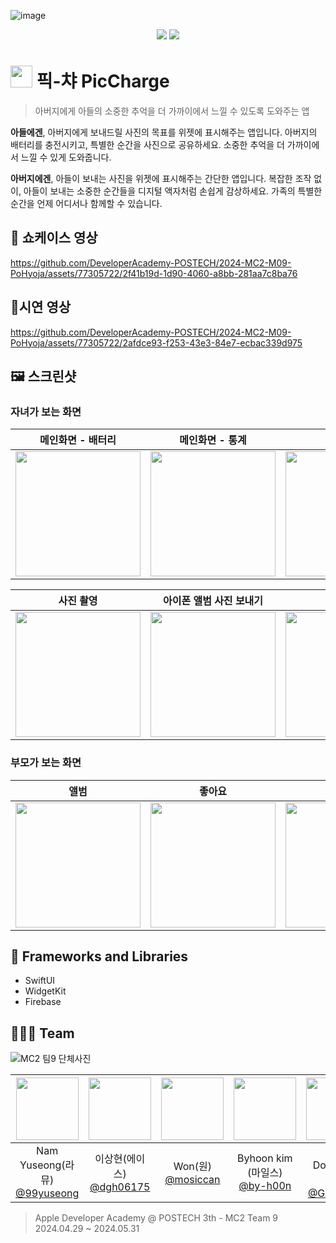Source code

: ![image](https://github.com/DeveloperAcademy-POSTECH/2024-MC2-M09-PoHyoja/assets/77305722/0d92ad80-e24a-4826-9b98-884bb9a9d37e)

<div align=center> 
    <img src="https://img.shields.io/badge/swift-F05138?style=for-the-badge&logo=swift&logoColor=white">
    <img src="https://img.shields.io/badge/firebase-FFCA28?style=for-the-badge&logo=firebase&logoColor=white">
</div>

# <img width="35" src="https://github.com/DeveloperAcademy-POSTECH/2024-MC2-M09-PoHyoja/assets/77305722/2cc8b170-99ac-48e9-9f44-90bf2e3e143b"> 픽-챠 PicCharge

> 아버지에게 아들의 소중한 추억을 더 가까이에서 느낄 수 있도록 도와주는 앱

**아들에겐**, 아버지에게 보내드릴 사진의 목표를 위젯에 표시해주는 앱입니다.
아버지의 배터리를 충전시키고, 특별한 순간을 사진으로 공유하세요.
소중한 추억을 더 가까이에서 느낄 수 있게 도와줍니다.

**아버지에겐**, 아들이 보내는 사진을 위젯에 표시해주는 간단한 앱입니다.
복잡한 조작 없이, 아들이 보내는 소중한 순간들을 디지털 액자처럼 손쉽게 감상하세요.
가족의 특별한 순간을 언제 어디서나 함께할 수 있습니다.

## 🎥 쇼케이스 영상

https://github.com/DeveloperAcademy-POSTECH/2024-MC2-M09-PoHyoja/assets/77305722/2f41b19d-1d90-4060-a8bb-281aa7c8ba76

## 📱시연 영상

https://github.com/DeveloperAcademy-POSTECH/2024-MC2-M09-PoHyoja/assets/77305722/2afdce93-f253-43e3-84e7-ecbac339d975

## 🖼️ 스크린샷

### 자녀가 보는 화면

| 메인화면 - 배터리 | 메인화면 - 통계 | 앨범 |
|:---:|:---:|:---:|
|<img width="200" src="https://github.com/DeveloperAcademy-POSTECH/2024-MC2-M09-PoHyoja/assets/77305722/557cbc10-ca9c-4781-959f-807b5cbfaab6">|<img width="200" src="https://github.com/DeveloperAcademy-POSTECH/2024-MC2-M09-PoHyoja/assets/77305722/de08eea0-cfd7-415a-bfc1-2bbf76ac3fc5">|<img width="200" src="https://github.com/DeveloperAcademy-POSTECH/2024-MC2-M09-PoHyoja/assets/77305722/8643b3cd-5632-49d8-b322-675e0ab39932">|

| 사진 촬영 | 아이폰 앨범 사진 보내기 | 위젯 | 
|:---:|:---:|:---:|
|<img width="200" src="https://github.com/DeveloperAcademy-POSTECH/2024-MC2-M09-PoHyoja/assets/77305722/c645fc34-5c31-47f8-9c8d-eed13b9928bd">|<img width="200" src="https://github.com/DeveloperAcademy-POSTECH/2024-MC2-M09-PoHyoja/assets/77305722/2f5cd575-43f7-4783-b05d-cd19a74b27cc">|<img width="200" alt="image" src="https://github.com/DeveloperAcademy-POSTECH/2024-MC2-M09-PoHyoja/assets/77305722/ee2e652a-0b89-473d-a5bc-ee764aacdc16">|

### 부모가 보는 화면

| 앨범 | 좋아요 | 위젯 |
|:---:|:---:|:---:|
|<img width="200" src="https://github.com/DeveloperAcademy-POSTECH/2024-MC2-M09-PoHyoja/assets/77305722/69770556-5177-4c32-8ac0-0f3c042dfd58">|<img width="200" src="https://github.com/DeveloperAcademy-POSTECH/2024-MC2-M09-PoHyoja/assets/77305722/a7abdda9-9417-4626-9b4e-e3e8171bcdd4">|<img width="200" src="https://github.com/DeveloperAcademy-POSTECH/2024-MC2-M09-PoHyoja/assets/77305722/c88f08cc-2fd3-4027-a000-950ab6896f49">|


## 🎁 Frameworks and Libraries

- SwiftUI
- WidgetKit
- Firebase

## 🧑‍🤝‍🧑 Team

![MC2 팀9 단체사진](https://github.com/DeveloperAcademy-POSTECH/2024-MC2-M09-PoHyoja/assets/77305722/a716ffd2-9149-416e-9667-9261c31b314f)

|<img src="https://avatars.githubusercontent.com/u/75793880?v=4" width="100" height="100"/>|<img src="https://avatars.githubusercontent.com/u/77305722?v=4" width="100" height="100"/>|<img src="https://avatars.githubusercontent.com/u/82072195?v=4" width="100" height="100"/>|<img src="https://avatars.githubusercontent.com/u/166782110?v=4" width="100" height="100"/>|<img src="https://avatars.githubusercontent.com/u/116636498?v=4" width="100" height="100"/>|<img src="https://avatars.githubusercontent.com/u/160083809?v=4" width="100" height="100"/>|
|:-:|:-:|:-:|:-:|:-:|:-:|
|Nam Yuseong(라뮤)<br/>[@99yuseong](https://github.com/99yuseong)|이상현(에이스)<br/>[@dgh06175](https://github.com/dgh06175)|Won(원)<br/>[@mosiccan](https://github.com/mosiccan)|Byhoon kim (마일스)<br/>[@by-h00n](https://github.com/by-h00n)|Kim Dohyun(뉴런)<br/>[@GitDohyun](https://github.com/GitDohyun)|안종민(모닝)<br/>[@JongminAhn](https://github.com/JongminAhn)|

> Apple Developer Academy @ POSTECH 3th - MC2 Team 9<br>
> 2024.04.29 ~ 2024.05.31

......

Return, in full, every line of these entries that holds "logoColor".

_PROBLEM SOLUTION_
    <img src="https://img.shields.io/badge/swift-F05138?style=for-the-badge&logo=swift&logoColor=white">
    <img src="https://img.shields.io/badge/firebase-FFCA28?style=for-the-badge&logo=firebase&logoColor=white">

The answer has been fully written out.